Verder kan uw Kamer een subsidiariteitstoets doen op een Commissievoorstel, waarna het oordeel aan de Europese Commissie wordt verzonden. Deze stuurt hierop een reactie. Als een voldoende aantal nationale parlementen van oordeel is dat een Commissievoorstel strijdig is met subsidiariteit, dan kunnen zij een zogeheten gele of oranje kaart trekken:

  • Ingeval ten minste een derde van de nationale parlementen bezwaar maakt, dan is sprake van een gele kaart en moet de Europese Commissie het voorstel heroverwegen. De Commissie kan het voorstel dan handhaven, wijzigen of intrekken, maar is daartoe niet verplicht.

  • Ingeval minimaal de helft van de nationale parlementen bezwaar maakt, dan is sprake van een oranje kaart. Als de Raad of het Europees Parlement het oordeel van de nationale parlementen deelt, dan wordt het voorstel definitief niet in behandeling genomen.

Worden genoemde drempels niet gehaald, dan kan het voorstel in behandeling worden genomen. De procedure voor het trekken van een gele en oranje kaart is vastgelegd in de Europese verdragen.

Samenvattend kan worden gesteld dat het Europese besluitvormingsproces uit verschillende fases bestaat, van de voorbereidende fase, via de gewone wetgevingsprocedure, tot de vaststelling van gedelegeerde handelingen en uitvoeringshandelingen en vervolgens de implementatie in de lidstaten. Uw Kamer wordt in de verschillende fases geïnformeerd en betrokken bij de voorbereiding van het Nederlandse standpunt dat proactief wordt uitgedragen in Brussel.

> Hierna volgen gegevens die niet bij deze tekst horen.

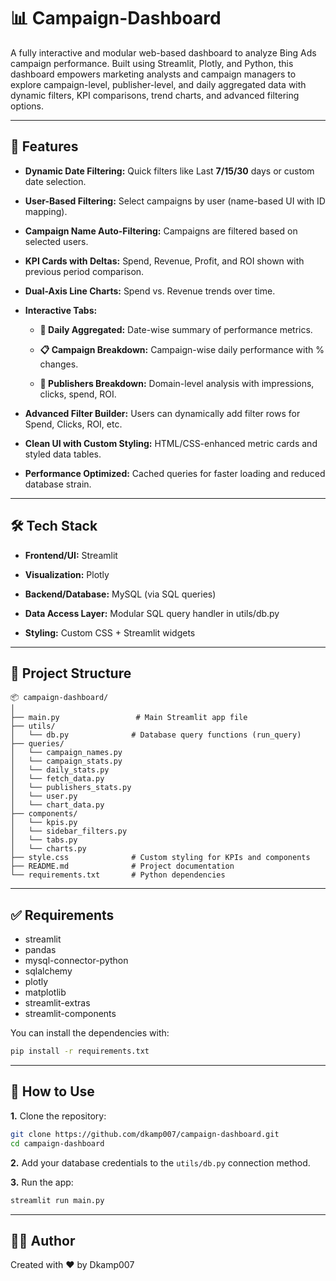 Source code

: # 📊 Campaign-Dashboard

A fully interactive and modular web-based dashboard to analyze Bing Ads campaign performance. Built using Streamlit, Plotly, and Python, this dashboard empowers marketing analysts and campaign managers to explore campaign-level, publisher-level, and daily aggregated data with dynamic filters, KPI comparisons, trend charts, and advanced filtering options.

---

## 🚀 Features

- **Dynamic Date Filtering:** Quick filters like Last **7/15/30** days or custom date selection.

- **User-Based Filtering:** Select campaigns by user (name-based UI with ID mapping).

- **Campaign Name Auto-Filtering:** Campaigns are filtered based on selected users.

- **KPI Cards with Deltas:** Spend, Revenue, Profit, and ROI shown with previous period comparison.

- **Dual-Axis Line Charts:** Spend vs. Revenue trends over time.

- **Interactive Tabs:**

  - **📅 Daily Aggregated:** Date-wise summary of performance metrics.

  - **📋 Campaign Breakdown:** Campaign-wise daily performance with % changes.

  - **📑 Publishers Breakdown:** Domain-level analysis with impressions, clicks, spend, ROI.

- **Advanced Filter Builder:** Users can dynamically add filter rows for Spend, Clicks, ROI, etc.

- **Clean UI with Custom Styling:** HTML/CSS-enhanced metric cards and styled data tables.

- **Performance Optimized:** Cached queries for faster loading and reduced database strain.

---

## 🛠️ Tech Stack

- **Frontend/UI:** Streamlit

- **Visualization:** Plotly

- **Backend/Database:** MySQL (via SQL queries)

- **Data Access Layer:** Modular SQL query handler in utils/db.py

- **Styling:** Custom CSS + Streamlit widgets

---

## 📁 Project Structure

```
📦 campaign-dashboard/
│
├── main.py                 # Main Streamlit app file
├── utils/
│   └── db.py              # Database query functions (run_query)
├── queries/
│   └── campaign_names.py
│   └── campaign_stats.py
│   └── daily_stats.py
│   └── fetch_data.py
│   └── publishers_stats.py
│   └── user.py
│   └── chart_data.py
├── components/
│   └── kpis.py
│   └── sidebar_filters.py
│   └── tabs.py
│   └── charts.py
├── style.css              # Custom styling for KPIs and components
├── README.md              # Project documentation
└── requirements.txt       # Python dependencies
```
---

## ✅ Requirements

- streamlit
- pandas
- mysql-connector-python
- sqlalchemy
- plotly
- matplotlib
- streamlit-extras
- streamlit-components

You can install the dependencies with:
```bash
pip install -r requirements.txt
```

---


## 🧠 How to Use

**1.** Clone the repository:

```bash
git clone https://github.com/dkamp007/campaign-dashboard.git
cd campaign-dashboard
```

**2.** Add your database credentials to the `utils/db.py` connection method.

**3.** Run the app:
```bash
streamlit run main.py
```

---

## 👨‍💻 Author

Created with ❤️ by Dkamp007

De Staatssecretaris van Economische Zaken, S.A.M. Dijksma


X Noot
1

Procedureregeling voor de behandeling door de Kamer van wetgevende voorstellen van de Europese Unie in het kader van het parlementair behandelvoorbehoud en in het kader van de toetsing op aspecten van Europese rechtsgrondslag, subsidiariteit en proportionaliteit.